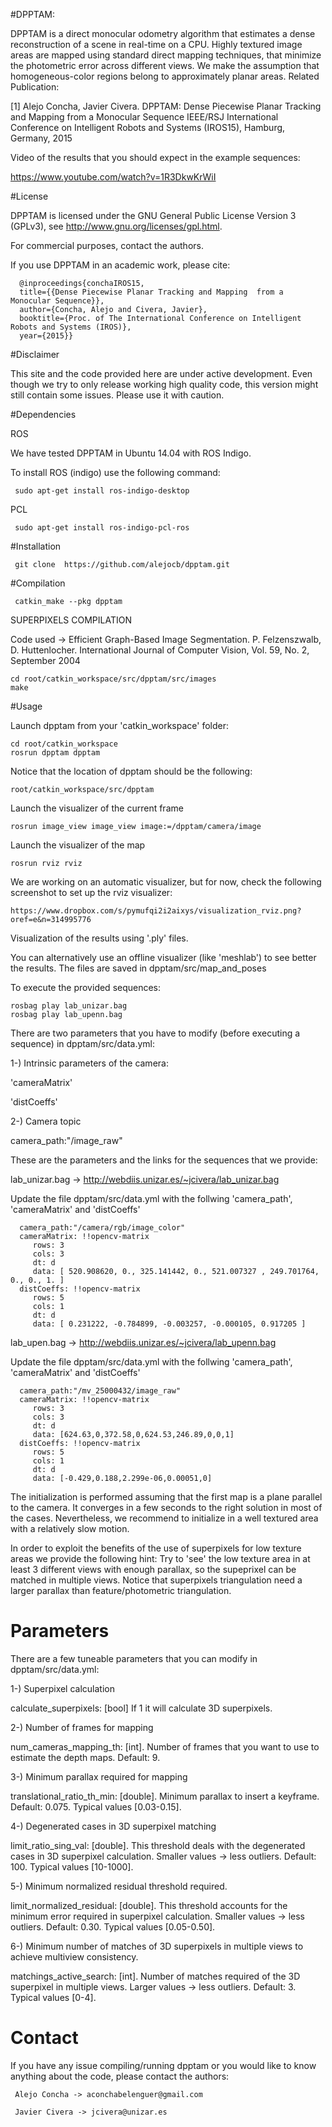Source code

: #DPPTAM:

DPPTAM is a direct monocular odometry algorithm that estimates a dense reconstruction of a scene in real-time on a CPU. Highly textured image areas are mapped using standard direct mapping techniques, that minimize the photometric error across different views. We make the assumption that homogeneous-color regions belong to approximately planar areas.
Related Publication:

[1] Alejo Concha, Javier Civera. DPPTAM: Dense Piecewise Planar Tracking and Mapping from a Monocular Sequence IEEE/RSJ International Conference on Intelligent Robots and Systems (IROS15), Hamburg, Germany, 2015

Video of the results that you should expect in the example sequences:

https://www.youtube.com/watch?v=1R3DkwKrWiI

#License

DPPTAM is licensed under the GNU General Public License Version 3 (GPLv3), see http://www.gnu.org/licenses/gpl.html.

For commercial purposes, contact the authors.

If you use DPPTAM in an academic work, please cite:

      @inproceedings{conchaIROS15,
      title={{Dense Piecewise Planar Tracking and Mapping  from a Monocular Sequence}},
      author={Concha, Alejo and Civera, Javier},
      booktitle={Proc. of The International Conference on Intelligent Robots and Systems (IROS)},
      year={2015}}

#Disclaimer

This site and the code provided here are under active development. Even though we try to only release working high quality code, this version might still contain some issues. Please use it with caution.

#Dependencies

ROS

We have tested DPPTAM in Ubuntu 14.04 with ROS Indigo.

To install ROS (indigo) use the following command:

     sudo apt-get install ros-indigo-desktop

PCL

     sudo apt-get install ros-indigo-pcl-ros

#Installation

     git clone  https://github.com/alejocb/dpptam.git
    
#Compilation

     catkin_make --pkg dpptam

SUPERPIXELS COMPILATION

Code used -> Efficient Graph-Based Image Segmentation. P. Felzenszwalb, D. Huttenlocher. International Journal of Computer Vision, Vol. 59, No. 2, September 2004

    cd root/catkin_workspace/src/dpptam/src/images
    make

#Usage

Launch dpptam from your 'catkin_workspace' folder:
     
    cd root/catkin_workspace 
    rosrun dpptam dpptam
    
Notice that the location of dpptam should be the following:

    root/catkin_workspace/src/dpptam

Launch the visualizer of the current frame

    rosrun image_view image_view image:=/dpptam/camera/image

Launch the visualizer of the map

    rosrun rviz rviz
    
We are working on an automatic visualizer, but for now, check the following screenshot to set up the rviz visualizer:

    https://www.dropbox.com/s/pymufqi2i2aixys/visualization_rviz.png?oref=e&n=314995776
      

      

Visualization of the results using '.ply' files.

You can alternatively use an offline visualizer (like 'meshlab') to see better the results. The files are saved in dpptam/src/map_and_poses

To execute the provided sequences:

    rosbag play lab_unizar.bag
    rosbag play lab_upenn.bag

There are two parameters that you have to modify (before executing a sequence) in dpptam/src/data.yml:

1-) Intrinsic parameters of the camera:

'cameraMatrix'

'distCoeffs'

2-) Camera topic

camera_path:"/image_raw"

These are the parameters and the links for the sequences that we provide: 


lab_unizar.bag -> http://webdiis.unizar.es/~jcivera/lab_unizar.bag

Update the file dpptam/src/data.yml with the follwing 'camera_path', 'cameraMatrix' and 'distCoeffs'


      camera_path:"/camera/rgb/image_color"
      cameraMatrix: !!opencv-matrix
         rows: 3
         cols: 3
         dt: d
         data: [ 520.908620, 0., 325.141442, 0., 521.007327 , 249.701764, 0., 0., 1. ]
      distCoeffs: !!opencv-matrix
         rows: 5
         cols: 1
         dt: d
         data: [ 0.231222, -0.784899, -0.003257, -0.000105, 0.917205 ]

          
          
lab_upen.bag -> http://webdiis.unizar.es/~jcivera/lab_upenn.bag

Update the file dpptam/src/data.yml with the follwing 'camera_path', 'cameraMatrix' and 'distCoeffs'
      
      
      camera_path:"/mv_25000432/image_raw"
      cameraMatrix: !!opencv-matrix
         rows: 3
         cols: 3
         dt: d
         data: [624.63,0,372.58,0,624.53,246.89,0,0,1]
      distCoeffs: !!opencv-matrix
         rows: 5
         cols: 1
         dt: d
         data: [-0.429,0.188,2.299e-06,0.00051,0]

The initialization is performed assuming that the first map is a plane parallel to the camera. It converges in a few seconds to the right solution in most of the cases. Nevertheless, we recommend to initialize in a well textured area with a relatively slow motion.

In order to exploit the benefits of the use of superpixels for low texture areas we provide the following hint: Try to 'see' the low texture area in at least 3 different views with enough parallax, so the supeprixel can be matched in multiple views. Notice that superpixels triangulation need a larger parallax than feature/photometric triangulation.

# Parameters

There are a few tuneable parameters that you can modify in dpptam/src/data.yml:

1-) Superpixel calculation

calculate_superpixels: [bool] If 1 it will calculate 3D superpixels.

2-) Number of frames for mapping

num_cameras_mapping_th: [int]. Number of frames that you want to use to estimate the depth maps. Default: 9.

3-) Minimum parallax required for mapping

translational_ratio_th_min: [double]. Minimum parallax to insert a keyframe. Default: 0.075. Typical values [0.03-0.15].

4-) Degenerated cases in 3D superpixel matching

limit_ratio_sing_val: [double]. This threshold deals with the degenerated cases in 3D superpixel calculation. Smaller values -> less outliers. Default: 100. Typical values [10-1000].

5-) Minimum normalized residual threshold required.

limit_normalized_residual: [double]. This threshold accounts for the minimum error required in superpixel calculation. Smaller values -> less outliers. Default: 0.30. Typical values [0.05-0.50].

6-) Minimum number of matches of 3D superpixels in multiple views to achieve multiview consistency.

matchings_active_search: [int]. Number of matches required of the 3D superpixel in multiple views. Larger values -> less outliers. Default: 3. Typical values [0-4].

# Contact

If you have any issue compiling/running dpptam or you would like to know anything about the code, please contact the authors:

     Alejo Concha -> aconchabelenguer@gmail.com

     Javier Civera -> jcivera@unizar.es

YOUR INSTRUCTIONS: Output all the records above again exactly, with the pictures dropped.

FINISHED TASK:
Source code

: #DPPTAM:

DPPTAM is a direct monocular odometry algorithm that estimates a dense reconstruction of a scene in real-time on a CPU. Highly textured image areas are mapped using standard direct mapping techniques, that minimize the photometric error across different views. We make the assumption that homogeneous-color regions belong to approximately planar areas.
Related Publication:

[1] Alejo Concha, Javier Civera. DPPTAM: Dense Piecewise Planar Tracking and Mapping from a Monocular Sequence IEEE/RSJ International Conference on Intelligent Robots and Systems (IROS15), Hamburg, Germany, 2015

Video of the results that you should expect in the example sequences:

https://www.youtube.com/watch?v=1R3DkwKrWiI

#License

DPPTAM is licensed under the GNU General Public License Version 3 (GPLv3), see http://www.gnu.org/licenses/gpl.html.

For commercial purposes, contact the authors.

If you use DPPTAM in an academic work, please cite:

      @inproceedings{conchaIROS15,
      title={{Dense Piecewise Planar Tracking and Mapping  from a Monocular Sequence}},
      author={Concha, Alejo and Civera, Javier},
      booktitle={Proc. of The International Conference on Intelligent Robots and Systems (IROS)},
      year={2015}}

#Disclaimer

This site and the code provided here are under active development. Even though we try to only release working high quality code, this version might still contain some issues. Please use it with caution.

#Dependencies

ROS

We have tested DPPTAM in Ubuntu 14.04 with ROS Indigo.

To install ROS (indigo) use the following command:

     sudo apt-get install ros-indigo-desktop

PCL

     sudo apt-get install ros-indigo-pcl-ros

#Installation

     git clone  https://github.com/alejocb/dpptam.git
    
#Compilation

     catkin_make --pkg dpptam

SUPERPIXELS COMPILATION

Code used -> Efficient Graph-Based Image Segmentation. P. Felzenszwalb, D. Huttenlocher. International Journal of Computer Vision, Vol. 59, No. 2, September 2004

    cd root/catkin_workspace/src/dpptam/src/images
    make

#Usage

Launch dpptam from your 'catkin_workspace' folder:
     
    cd root/catkin_workspace 
    rosrun dpptam dpptam
    
Notice that the location of dpptam should be the following:

    root/catkin_workspace/src/dpptam

Launch the visualizer of the current frame

    rosrun image_view image_view image:=/dpptam/camera/image

Launch the visualizer of the map

    rosrun rviz rviz
    
We are working on an automatic visualizer, but for now, check the following screenshot to set up the rviz visualizer:

    https://www.dropbox.com/s/pymufqi2i2aixys/visualization_rviz.png?oref=e&n=314995776
      

      

Visualization of the results using '.ply' files.

You can alternatively use an offline visualizer (like 'meshlab') to see better the results. The files are saved in dpptam/src/map_and_poses

To execute the provided sequences:

    rosbag play lab_unizar.bag
    rosbag play lab_upenn.bag

There are two parameters that you have to modify (before executing a sequence) in dpptam/src/data.yml:

1-) Intrinsic parameters of the camera:

'cameraMatrix'

'distCoeffs'

2-) Camera topic

camera_path:"/image_raw"

These are the parameters and the links for the sequences that we provide: 


lab_unizar.bag -> http://webdiis.unizar.es/~jcivera/lab_unizar.bag

Update the file dpptam/src/data.yml with the follwing 'camera_path', 'cameraMatrix' and 'distCoeffs'


      camera_path:"/camera/rgb/image_color"
      cameraMatrix: !!opencv-matrix
         rows: 3
         cols: 3
         dt: d
         data: [ 520.908620, 0., 325.141442, 0., 521.007327 , 249.701764, 0., 0., 1. ]
      distCoeffs: !!opencv-matrix
         rows: 5
         cols: 1
         dt: d
         data: [ 0.231222, -0.784899, -0.003257, -0.000105, 0.917205 ]

          
          
lab_upen.bag -> http://webdiis.unizar.es/~jcivera/lab_upenn.bag

Update the file dpptam/src/data.yml with the follwing 'camera_path', 'cameraMatrix' and 'distCoeffs'
      
      
      camera_path:"/mv_25000432/image_raw"
      cameraMatrix: !!opencv-matrix
         rows: 3
         cols: 3
         dt: d
         data: [624.63,0,372.58,0,624.53,246.89,0,0,1]
      distCoeffs: !!opencv-matrix
         rows: 5
         cols: 1
         dt: d
         data: [-0.429,0.188,2.299e-06,0.00051,0]

The initialization is performed assuming that the first map is a plane parallel to the camera. It converges in a few seconds to the right solution in most of the cases. Nevertheless, we recommend to initialize in a well textured area with a relatively slow motion.

In order to exploit the benefits of the use of superpixels for low texture areas we provide the following hint: Try to 'see' the low texture area in at least 3 different views with enough parallax, so the supeprixel can be matched in multiple views. Notice that superpixels triangulation need a larger parallax than feature/photometric triangulation.

# Parameters

There are a few tuneable parameters that you can modify in dpptam/src/data.yml:

1-) Superpixel calculation

calculate_superpixels: [bool] If 1 it will calculate 3D superpixels.

2-) Number of frames for mapping

num_cameras_mapping_th: [int]. Number of frames that you want to use to estimate the depth maps. Default: 9.

3-) Minimum parallax required for mapping

translational_ratio_th_min: [double]. Minimum parallax to insert a keyframe. Default: 0.075. Typical values [0.03-0.15].

4-) Degenerated cases in 3D superpixel matching

limit_ratio_sing_val: [double]. This threshold deals with the degenerated cases in 3D superpixel calculation. Smaller values -> less outliers. Default: 100. Typical values [10-1000].

5-) Minimum normalized residual threshold required.

limit_normalized_residual: [double]. This threshold accounts for the minimum error required in superpixel calculation. Smaller values -> less outliers. Default: 0.30. Typical values [0.05-0.50].

6-) Minimum number of matches of 3D superpixels in multiple views to achieve multiview consistency.

matchings_active_search: [int]. Number of matches required of the 3D superpixel in multiple views. Larger values -> less outliers. Default: 3. Typical values [0-4].

# Contact

If you have any issue compiling/running dpptam or you would like to know anything about the code, please contact the authors:

     Alejo Concha -> aconchabelenguer@gmail.com

     Javier Civera -> jcivera@unizar.es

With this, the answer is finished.